A summary of the methods discussed in this review is presented in Table 3.

Table 3 A summary of the main methods covered in this review is presented here

7 Conclusion

A thorough literature review of image watermarking for identity protection and authentication is presented in this paper. It covers several notable watermarking works which have left their mark on image watermarking research. The new systematisation is proposed and employed to classify various watermarking techniques. Moreover, existing studies are reviewed so that not only are their advantages and disadvantages presented to the readers, but they can also reverse-engineer those techniques. Furthermore, a questionnaire of vital questions must be acknowledged while evaluating an existing watermarking scheme, and developing a new one is compiled. Lastly, the recommendations within the questionnaire are outlined, providing readers with the potential solutions to the raised questions. Overall, the following conclusions are drawn from the proposed study.

  • The proposed review covers over 100 prominent watermark ing works that have positively influenced and shaped the research area. Moreover, the methods discussed in the study are subject to a new systematisation, based on which a novel way of classifying watermarking techniques is proposed. A preview of the examined studies and how they are classified under the new systematisation is presented in Table 2.

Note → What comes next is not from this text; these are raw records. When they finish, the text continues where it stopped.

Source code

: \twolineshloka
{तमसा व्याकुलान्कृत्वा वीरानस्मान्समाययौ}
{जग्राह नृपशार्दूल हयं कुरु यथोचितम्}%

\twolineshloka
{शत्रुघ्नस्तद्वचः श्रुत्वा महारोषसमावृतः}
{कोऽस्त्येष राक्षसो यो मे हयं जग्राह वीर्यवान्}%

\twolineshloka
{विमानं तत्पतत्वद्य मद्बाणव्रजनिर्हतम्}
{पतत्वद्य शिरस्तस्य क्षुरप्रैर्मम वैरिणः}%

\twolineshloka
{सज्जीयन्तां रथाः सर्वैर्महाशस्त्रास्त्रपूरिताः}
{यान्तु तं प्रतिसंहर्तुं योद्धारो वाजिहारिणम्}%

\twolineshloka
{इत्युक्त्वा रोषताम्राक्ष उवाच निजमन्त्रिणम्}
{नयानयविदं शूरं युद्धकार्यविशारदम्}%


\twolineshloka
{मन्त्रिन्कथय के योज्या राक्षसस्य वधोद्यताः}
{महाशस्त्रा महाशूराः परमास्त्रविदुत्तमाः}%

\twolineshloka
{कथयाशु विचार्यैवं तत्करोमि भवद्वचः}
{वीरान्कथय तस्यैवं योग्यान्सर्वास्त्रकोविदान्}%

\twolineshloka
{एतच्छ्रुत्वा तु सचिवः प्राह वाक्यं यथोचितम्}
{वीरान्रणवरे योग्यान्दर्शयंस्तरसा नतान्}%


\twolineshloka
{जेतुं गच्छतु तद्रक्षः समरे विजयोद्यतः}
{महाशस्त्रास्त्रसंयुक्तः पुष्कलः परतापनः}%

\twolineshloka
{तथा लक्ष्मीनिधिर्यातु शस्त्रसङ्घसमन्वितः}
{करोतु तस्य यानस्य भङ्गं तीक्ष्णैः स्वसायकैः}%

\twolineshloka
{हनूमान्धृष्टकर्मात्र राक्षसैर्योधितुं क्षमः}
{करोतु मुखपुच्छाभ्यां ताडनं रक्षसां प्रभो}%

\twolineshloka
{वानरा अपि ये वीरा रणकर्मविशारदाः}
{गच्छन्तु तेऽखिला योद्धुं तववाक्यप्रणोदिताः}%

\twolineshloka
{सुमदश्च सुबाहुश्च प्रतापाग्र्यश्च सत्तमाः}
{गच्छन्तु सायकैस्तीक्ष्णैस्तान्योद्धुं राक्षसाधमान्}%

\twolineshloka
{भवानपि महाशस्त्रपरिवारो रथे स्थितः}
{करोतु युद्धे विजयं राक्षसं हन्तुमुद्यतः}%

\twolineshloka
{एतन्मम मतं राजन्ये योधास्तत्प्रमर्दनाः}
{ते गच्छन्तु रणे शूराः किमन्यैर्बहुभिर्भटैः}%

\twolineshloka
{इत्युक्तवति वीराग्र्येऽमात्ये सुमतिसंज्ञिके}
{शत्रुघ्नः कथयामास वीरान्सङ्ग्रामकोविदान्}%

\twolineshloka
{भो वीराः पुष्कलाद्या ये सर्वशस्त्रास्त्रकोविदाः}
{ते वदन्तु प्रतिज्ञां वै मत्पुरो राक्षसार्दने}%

  • The methods are reviewed in a way that highlights their pros and cons and allows readers to reverse-engineer those methods. To that end, the study has the potential to provide the necessary tools to the new entrants in the area to kick-start their research and equally serve their experienced peers as their go-to study whenever they want to revisit essential watermarking concepts.

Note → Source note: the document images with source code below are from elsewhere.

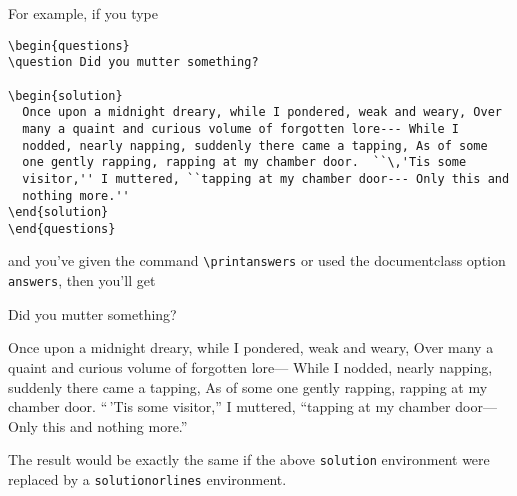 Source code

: \documentclass[12pt]{exam}
\begin{document}
\medskip

For example, if you type
\begin{verbatim}
\begin{questions}
\question Did you mutter something?

\begin{solution}
  Once upon a midnight dreary, while I pondered, weak and weary, Over
  many a quaint and curious volume of forgotten lore--- While I
  nodded, nearly napping, suddenly there came a tapping, As of some
  one gently rapping, rapping at my chamber door.  ``\,'Tis some
  visitor,'' I muttered, ``tapping at my chamber door--- Only this and
  nothing more.''
\end{solution}
\end{questions}
\end{verbatim}
and you've given the command \verb"\printanswers" or used the
documentclass option \verb"answers", then you'll get
\bigskip
\begin{questions}
\question Did you mutter something?

\begin{TheSolution}
  Once upon a midnight dreary, while I pondered, weak and weary, Over
  many a quaint and curious volume of forgotten lore--- While I
  nodded, nearly napping, suddenly there came a tapping, As of some
  one gently rapping, rapping at my chamber door.  ``\,'Tis some
  visitor,'' I muttered, ``tapping at my chamber door--- Only this and
  nothing more.''
\end{TheSolution}
\end{questions}
\bigskip

The result would be exactly the same if the above \verb"solution"
environment were replaced by a \verb"solutionorlines" environment.
\end{document}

  • Finally, a questionnaire is compiled wherein the vital questions that need to be acknowledged while evaluating an existing watermarking technique and developing a new one are presented. Moreover, the recommendations are also provided within the questionnaire, via which the questions raised can be tackled and addressed. A summary of the significant questions raised and their potential solutions in the form of our recommendations is outlined in Section 6.